When I was in fourth grade I was asked to write a story about my hero, and I could pick any one in the world; I wrote about Martin Luther King Jr. Today I find myself writing about my long lost hero once again after reading his “Letter from Birmingham Jail”. In this letter King is sitting in a jail cell after protesting against segregation. I found so many things in this letter inspiring to me; I feel that this letter brought me back to what it was like at that day in age.

In the 14th paragraph of this article after being told his timing was not right for this protest he wrote why exactly timing is not of importance when you are being treated unfairly. As he described many things that happened to African Americans, and the things that he was trying to help put to a halt, it made me think about how far we have come. I think that we as a society forget that we have come so far, and that people sat in jails, were beaten, and even killed fighting so that we have the kind of freedom we are all able to have today. I say that we forget about how far we’ve come because there is still racism and hatred everywhere.

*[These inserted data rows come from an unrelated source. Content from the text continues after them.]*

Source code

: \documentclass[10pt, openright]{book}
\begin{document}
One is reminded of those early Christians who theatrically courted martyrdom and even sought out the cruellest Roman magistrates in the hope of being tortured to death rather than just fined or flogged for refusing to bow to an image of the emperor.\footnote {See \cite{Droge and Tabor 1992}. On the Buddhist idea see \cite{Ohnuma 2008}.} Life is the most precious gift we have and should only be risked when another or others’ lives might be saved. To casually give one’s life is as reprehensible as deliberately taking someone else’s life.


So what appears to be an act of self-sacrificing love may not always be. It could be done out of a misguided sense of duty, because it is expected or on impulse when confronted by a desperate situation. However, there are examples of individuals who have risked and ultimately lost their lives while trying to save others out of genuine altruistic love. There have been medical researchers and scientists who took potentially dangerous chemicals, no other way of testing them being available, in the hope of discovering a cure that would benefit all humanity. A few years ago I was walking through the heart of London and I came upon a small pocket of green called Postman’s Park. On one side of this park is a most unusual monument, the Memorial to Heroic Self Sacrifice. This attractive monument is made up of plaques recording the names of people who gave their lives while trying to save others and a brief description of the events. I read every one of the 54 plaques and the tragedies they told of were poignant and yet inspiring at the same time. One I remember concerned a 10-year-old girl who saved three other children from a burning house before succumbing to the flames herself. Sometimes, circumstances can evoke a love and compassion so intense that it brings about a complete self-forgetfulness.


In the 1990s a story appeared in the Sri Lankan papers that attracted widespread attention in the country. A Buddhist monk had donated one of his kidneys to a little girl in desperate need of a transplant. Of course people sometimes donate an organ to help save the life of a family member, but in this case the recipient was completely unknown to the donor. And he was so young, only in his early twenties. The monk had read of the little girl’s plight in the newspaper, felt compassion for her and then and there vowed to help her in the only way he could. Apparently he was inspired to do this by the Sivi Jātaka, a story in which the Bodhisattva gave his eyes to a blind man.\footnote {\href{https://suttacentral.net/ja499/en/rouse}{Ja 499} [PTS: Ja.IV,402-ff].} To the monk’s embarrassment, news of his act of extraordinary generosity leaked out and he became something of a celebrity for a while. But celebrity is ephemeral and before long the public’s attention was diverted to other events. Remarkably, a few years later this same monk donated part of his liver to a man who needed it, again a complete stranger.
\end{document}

On page 701 King states how as an African America your first name becomes “nigger” for the whites; yet to this day you still hear people (all races including African American) calling each other such names even though that was something that they fought so hard to come up out of, and now it seems it is a part of most young kids/teens/young adults vocabulary. It also caught my eye when he was bringing their attention to other faults of justice. King stated that what Hitler did in Germany to the Jewish was declared “legal” at the time. Showing that all things that are legal are just and all things that are illegal are unjust; such as segregation.

Surprisingly I have never read this letter by King before but how he wrote with such passion as well as kindness was amazing. If it was me writing in that situation I don’t feel I could be as kind to the ‘clergymen’ as King was. So many things in this letter showed me why that little fourth grade girl I use to be was so inspired by Martin Luther King, Jr. I think it is good to read things like these so that we are always reminded of how far we have come in society.